# Import Libraries

In [None]:
import numpy as np 
import pandas as pd 

import os

airlines = pd.read_csv('../input/flight-delays/airlines.csv')
airports = pd.read_csv('../input/flight-delays/airports.csv')
flights = pd.read_csv('../input/flight-delays/flights.csv')

# Cleaning the Data and Get the Big Picture

In [None]:
airlines

In [None]:
airports.head()

In [None]:
flights.head()

In [None]:
flights.info(show_counts=True)

**Drop columns that have a lot of missing values**

In [None]:
columns_to_drop = ['CANCELLATION_REASON', 'AIR_SYSTEM_DELAY', 'SECURITY_DELAY', 
                  "AIRLINE_DELAY", "LATE_AIRCRAFT_DELAY", "WEATHER_DELAY"]

flights = flights.drop(columns_to_drop, axis=1, errors='ignore')

Let's see how many flights have been canceled or diverted

In [None]:
print(flights['DIVERTED'].value_counts())
print('*' * 30)
print(flights['CANCELLED'].value_counts())

Flights that are 'CANCELLED' or 'DIVERTED' should be removed because they are outliers (rare cases)

In [None]:
flights = flights[flights['CANCELLED'] == 0]   # keep only non-concelled flights
flights = flights[flights['DIVERTED'] == 0]    # keep only non-diverted flights
assert len(flights) == 5819079 - 89884 - 15187 # all flights - conceled - diverted (= 5714008)

**Correlations**

Let's look at how much each attributes correlates with the arrival delay:

In [None]:
corr_matrix = flights.corr()
corr_matrix['ARRIVAL_DELAY'].sort_values(ascending=False)

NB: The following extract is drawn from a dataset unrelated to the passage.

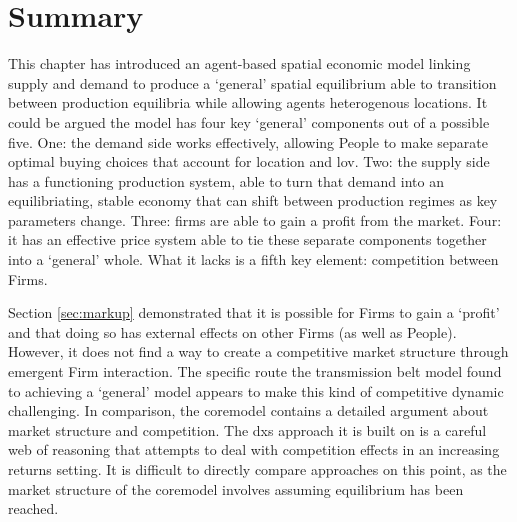 \section{Summary \label{sec:tbconc}}

This chapter has introduced an agent-based spatial economic model linking supply and demand to produce a `general' spatial equilibrium able to transition between production equilibria while allowing agents heterogenous locations. It could be argued the model has four key `general' components out of a possible five. One: the demand side works effectively, allowing People to make separate optimal buying choices that account for location and \gls{lov}. Two: the supply side has a functioning production system, able to turn that demand into an equilibriating, stable economy that can shift between production regimes as key parameters change. Three: firms are able to gain a profit from the market. Four: it has an effective price system able to tie these separate components together into a `general' whole. What it lacks is a fifth key element: competition between Firms.

Section \ref{sec:markup} demonstrated that it is possible for Firms to gain a `profit' and that doing so has external effects on other Firms (as well as People). However, it does not find a way to create a competitive market structure through emergent Firm interaction. The specific route the transmission belt model found to achieving a `general' model appears to make this kind of competitive dynamic challenging. In comparison, the \gls{coremodel} contains a detailed argument about market structure and competition. The \gls{dxs} approach it is built on is a careful web of reasoning that attempts to deal with competition effects in an increasing returns setting. It is difficult to directly compare approaches on this point, as the market structure of the \gls{coremodel} involves assuming equilibrium has been reached.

Let's keep only useful attributes

In [None]:
flights = flights[['MONTH', 'DAY', 'AIRLINE', 'ORIGIN_AIRPORT', 'DESTINATION_AIRPORT', 
                    'SCHEDULED_DEPARTURE', 'DEPARTURE_TIME', 'DEPARTURE_DELAY', 
                    'SCHEDULED_ARRIVAL', 'ARRIVAL_TIME', 'ARRIVAL_DELAY', 'ELAPSED_TIME', ]]
flights.head()

**Check for null values**

In [None]:
flights.isnull().sum()

**Summary of the numerical attributes**

In [None]:
flights.describe()

**Distribution of the arrival delay attribute**

In [None]:
import matplotlib.pyplot as plt

fig, ax = plt.subplots()
flights.ARRIVAL_DELAY.hist(ax=ax, bins=1000, range=(-10, 1000))
ax.set_xscale('log')
plt.ylim(0, 150000)
plt.xlabel('Delay (minutes)')
plt.ylabel('Number of flights')

# Exploration with Regard to the Mean Delay

In [None]:
# Inspired from this kaggle kernel: https://www.kaggle.com/fabiendaniel/predicting-flight-delays-tutorial
import seaborn as sns 

def delay_by_attribute(attribute, df=flights, figsize=(10, 7)):
    # Delay with less than 10 min are mapped to 0 otherwise they are mapped to 1
    delay_type = lambda x: 0 if x < 10 else 1
    flights['DELAY_TYPE'] = flights['DEPARTURE_DELAY'].apply(delay_type)
    
    plt.figure(1, figsize=figsize)
    ax = sns.countplot(y=attribute, hue='DELAY_TYPE', data=df)
    
    plt.xlabel('Flight count', fontsize=16, weight='bold')
    plt.ylabel(attribute, fontsize=16, weight='bold')
    plt.title(f'Delay by {attribute}', weight='bold')
    L = plt.legend()
    L.get_texts()[0].set_text('small delay (t < 10 min)')
    L.get_texts()[1].set_text('large delay (t > 10 min)')
    plt.grid(True)
    plt.show()

delay_by_attribute('AIRLINE')

We can see that the proportion between small and large delay is related to the airline, for example: the airline **UA** (United Air Lines Inc.) almost 50% of their flights have a large delay, on the other hand, the airline **DL** (Delta Air Lines Inc.) ~25% of their flights have a large delay.

In [None]:
delay_by_attribute('MONTH')

In [None]:
delay_by_attribute('DAY')

From the correlation matrix and the plots above we can see that delays are not correlated with months nor days.

In [None]:
result = pd.merge(flights[['ORIGIN_AIRPORT', 'DELAY_TYPE']], 
                  airports[['IATA_CODE', 'STATE']], 
                  left_on='ORIGIN_AIRPORT', right_on='IATA_CODE')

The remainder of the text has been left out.